The term “gambling” encompasses a wide range of activities, including: games of chance (e.g., bingo, lottery, raffles, scratchcards) and skill-based games such as blackjack, poker, sports betting, horse racing and dice. In addition, some regulated activities such as provincial lotteries are considered to be forms of gambling.
Many people who have a gambling problem struggle with other mood or mental health disorders. Depression, stress and anxiety can all trigger gambling problems or make them worse. In addition, compulsive gambling can also be a symptom of bipolar disorder. Treatment for these underlying conditions can help to reduce problematic gambling and improve overall functioning.

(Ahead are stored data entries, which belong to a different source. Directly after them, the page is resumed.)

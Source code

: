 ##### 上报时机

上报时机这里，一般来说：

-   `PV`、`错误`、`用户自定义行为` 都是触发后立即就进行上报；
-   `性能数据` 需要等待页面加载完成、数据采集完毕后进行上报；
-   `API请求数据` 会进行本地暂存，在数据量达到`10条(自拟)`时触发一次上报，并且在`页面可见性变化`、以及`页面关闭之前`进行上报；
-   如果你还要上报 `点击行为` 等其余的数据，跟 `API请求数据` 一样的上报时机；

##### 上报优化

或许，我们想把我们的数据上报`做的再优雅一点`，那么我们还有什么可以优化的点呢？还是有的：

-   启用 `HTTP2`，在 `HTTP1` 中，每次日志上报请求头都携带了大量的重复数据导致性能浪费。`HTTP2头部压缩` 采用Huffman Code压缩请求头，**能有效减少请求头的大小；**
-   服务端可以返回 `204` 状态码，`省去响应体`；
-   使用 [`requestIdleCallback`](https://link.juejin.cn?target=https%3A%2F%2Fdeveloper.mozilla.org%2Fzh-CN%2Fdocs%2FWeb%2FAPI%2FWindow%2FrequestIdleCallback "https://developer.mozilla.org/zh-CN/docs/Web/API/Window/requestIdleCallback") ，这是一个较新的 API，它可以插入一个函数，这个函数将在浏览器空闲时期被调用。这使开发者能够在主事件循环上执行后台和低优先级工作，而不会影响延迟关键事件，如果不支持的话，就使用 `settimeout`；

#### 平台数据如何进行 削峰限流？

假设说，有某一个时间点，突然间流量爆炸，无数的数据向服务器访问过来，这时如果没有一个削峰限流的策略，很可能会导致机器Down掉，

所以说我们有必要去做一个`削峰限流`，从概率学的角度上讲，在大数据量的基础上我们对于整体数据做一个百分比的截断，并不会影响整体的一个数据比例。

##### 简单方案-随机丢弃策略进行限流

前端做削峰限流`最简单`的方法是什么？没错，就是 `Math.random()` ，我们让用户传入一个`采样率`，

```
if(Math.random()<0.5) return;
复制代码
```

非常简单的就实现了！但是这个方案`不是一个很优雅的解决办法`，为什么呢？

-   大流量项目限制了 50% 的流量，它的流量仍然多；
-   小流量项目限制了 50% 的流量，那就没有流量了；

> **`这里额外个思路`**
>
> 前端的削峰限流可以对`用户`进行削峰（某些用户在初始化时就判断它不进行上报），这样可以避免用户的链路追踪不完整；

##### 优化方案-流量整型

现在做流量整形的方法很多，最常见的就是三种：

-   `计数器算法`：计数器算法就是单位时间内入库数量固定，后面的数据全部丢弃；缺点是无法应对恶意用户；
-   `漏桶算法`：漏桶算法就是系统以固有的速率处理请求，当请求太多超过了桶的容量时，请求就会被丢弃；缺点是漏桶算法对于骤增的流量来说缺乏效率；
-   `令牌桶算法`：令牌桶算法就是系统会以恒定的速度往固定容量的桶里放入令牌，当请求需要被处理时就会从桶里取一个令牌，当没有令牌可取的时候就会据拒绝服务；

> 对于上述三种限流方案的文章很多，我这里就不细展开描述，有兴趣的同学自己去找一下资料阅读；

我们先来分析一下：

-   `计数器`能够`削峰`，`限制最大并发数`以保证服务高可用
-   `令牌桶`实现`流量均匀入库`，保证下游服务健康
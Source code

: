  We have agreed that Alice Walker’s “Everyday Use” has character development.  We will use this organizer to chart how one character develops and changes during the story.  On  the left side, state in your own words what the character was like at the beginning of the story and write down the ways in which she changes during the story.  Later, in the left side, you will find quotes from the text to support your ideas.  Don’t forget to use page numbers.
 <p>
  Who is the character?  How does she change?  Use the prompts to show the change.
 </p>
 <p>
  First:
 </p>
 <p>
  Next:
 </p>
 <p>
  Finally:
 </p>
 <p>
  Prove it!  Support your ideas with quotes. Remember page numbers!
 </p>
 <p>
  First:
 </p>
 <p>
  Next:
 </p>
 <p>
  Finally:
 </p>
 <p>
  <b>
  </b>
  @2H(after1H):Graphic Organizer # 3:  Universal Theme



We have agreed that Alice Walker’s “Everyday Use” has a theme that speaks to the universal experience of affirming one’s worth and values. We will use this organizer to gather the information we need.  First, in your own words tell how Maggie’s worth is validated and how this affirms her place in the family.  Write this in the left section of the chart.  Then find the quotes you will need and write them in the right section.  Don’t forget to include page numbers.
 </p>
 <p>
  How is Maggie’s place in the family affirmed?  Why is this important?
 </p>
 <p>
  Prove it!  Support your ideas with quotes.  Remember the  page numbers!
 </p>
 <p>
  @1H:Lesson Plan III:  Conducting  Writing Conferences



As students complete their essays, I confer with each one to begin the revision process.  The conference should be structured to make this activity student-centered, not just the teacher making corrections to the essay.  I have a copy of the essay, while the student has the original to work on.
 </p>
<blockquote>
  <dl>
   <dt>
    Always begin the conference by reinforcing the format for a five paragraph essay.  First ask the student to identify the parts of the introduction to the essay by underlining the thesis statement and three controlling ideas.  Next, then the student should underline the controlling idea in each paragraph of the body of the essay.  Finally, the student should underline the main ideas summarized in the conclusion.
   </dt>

Typically, when someone is struggling with gambling addiction, they will have a history of frequent and uncontrolled urges to gamble. They may also have a tendency to lie, steal or cheat to finance their habit. In some cases, a person may even jeopardize a relationship or job in order to indulge in gambling.
A diagnosis of gambling disorder is based on a series of criteria including: (1) uncontrolled or recurrent urges to gamble; (2) lying, borrowing or using illegal methods to finance gambling; (3) preoccupation with gambling, losing control of one’s finances and putting important things in jeopardy; (4) chasing losses (i.e., trying to win back lost money); and (5) gambling that causes emotional distress.
While some people are able to overcome a gambling addiction on their own, others will need professional help. The first step is to seek a therapist who specializes in treating gambling addiction. Treatment options include cognitive behavioral therapy and psychodynamic therapy. Some therapists will also offer group or family therapy. In addition, some therapists will refer clients to support groups such as Gamblers Anonymous.
In addition to receiving therapy, it is important to make changes to your environment and lifestyle. This may include limiting access to gambling websites, credit cards and online betting accounts. It is also helpful to have a strong support network and engage in healthy hobbies. This can help to relieve unpleasant emotions and boredom that often lead to gambling. You may also find it beneficial to explore other ways to relieve unpleasant feelings, such as exercising, spending time with friends who do not gamble, and practicing relaxation techniques.